#### [Task prompt]
As the answer, give a copy of each line below that includes the word "certified".

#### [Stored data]
= Beginning of Section =
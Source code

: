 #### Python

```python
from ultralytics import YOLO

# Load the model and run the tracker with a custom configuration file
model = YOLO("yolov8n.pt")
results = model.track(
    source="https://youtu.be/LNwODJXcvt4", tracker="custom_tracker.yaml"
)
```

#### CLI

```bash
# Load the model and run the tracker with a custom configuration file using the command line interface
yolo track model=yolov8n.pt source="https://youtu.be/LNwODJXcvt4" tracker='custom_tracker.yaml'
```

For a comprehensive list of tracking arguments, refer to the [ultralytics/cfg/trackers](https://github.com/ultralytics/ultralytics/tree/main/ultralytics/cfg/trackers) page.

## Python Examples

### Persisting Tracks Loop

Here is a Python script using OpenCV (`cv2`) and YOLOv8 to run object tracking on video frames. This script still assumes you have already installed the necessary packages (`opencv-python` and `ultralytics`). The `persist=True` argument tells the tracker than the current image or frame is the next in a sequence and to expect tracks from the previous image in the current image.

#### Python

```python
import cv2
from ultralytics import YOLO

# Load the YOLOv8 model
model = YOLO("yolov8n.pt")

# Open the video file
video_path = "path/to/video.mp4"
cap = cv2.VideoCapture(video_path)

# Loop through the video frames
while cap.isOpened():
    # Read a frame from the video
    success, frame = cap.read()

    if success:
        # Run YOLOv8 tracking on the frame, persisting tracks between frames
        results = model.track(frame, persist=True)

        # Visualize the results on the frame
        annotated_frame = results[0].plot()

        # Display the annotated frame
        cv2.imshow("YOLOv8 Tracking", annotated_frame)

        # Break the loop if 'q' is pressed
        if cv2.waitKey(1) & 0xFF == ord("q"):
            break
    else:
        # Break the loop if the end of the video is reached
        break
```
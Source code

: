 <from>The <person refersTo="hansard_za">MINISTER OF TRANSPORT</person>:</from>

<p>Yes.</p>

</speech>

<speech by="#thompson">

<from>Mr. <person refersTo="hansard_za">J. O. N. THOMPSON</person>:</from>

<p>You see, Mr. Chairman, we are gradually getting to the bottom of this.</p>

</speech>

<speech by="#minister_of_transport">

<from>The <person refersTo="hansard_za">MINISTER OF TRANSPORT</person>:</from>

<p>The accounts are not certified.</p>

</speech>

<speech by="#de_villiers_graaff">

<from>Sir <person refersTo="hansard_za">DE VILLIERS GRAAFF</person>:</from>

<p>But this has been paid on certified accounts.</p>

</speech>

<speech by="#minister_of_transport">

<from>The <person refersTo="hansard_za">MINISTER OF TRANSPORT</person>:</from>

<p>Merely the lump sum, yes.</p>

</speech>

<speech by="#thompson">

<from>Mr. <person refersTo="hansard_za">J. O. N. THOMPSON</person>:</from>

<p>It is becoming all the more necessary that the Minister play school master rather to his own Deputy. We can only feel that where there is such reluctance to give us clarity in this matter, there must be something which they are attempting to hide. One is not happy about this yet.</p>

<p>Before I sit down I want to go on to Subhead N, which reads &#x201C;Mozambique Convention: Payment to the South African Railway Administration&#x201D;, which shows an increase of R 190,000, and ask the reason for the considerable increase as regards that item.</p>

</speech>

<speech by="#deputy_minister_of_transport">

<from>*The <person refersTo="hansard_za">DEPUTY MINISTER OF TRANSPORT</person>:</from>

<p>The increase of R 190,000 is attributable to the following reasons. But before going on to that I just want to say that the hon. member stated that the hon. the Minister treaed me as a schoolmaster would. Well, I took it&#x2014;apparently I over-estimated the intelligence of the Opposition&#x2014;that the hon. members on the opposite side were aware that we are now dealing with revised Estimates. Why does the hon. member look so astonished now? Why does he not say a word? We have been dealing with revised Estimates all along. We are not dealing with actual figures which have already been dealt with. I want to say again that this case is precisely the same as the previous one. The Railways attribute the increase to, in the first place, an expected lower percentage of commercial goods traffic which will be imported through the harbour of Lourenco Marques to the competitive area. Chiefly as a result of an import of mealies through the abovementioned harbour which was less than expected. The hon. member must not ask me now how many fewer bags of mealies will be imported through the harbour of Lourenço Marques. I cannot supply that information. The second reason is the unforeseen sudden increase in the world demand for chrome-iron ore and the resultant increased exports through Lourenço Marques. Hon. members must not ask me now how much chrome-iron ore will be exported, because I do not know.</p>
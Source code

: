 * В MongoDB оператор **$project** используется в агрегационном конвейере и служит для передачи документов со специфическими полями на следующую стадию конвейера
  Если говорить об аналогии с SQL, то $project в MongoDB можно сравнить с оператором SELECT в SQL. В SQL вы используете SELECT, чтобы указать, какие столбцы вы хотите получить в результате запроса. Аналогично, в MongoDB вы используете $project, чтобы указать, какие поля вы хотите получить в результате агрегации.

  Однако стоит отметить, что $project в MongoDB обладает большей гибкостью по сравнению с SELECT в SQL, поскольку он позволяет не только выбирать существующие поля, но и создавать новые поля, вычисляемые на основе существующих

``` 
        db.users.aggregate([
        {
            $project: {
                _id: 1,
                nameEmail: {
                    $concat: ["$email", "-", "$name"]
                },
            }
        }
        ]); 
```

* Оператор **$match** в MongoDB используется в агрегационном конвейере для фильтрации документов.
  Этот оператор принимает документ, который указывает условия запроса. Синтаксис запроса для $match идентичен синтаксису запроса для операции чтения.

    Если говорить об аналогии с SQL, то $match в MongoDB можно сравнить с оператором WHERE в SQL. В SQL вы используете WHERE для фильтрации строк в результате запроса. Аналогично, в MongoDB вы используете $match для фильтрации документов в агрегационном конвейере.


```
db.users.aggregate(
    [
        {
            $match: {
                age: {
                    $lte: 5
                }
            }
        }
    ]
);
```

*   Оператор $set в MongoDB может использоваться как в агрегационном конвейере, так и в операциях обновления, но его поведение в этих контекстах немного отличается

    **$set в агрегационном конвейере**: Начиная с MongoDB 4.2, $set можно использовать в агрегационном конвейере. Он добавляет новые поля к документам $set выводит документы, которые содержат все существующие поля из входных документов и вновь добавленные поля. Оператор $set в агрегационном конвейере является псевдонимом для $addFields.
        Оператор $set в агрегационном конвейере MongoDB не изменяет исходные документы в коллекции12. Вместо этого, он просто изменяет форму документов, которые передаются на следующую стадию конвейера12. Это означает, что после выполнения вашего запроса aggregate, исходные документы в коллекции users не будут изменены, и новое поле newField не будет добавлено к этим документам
= End of Section =
#### [Solution for this problem]
<p>The accounts are not certified.</p>
<p>But this has been paid on certified accounts.</p>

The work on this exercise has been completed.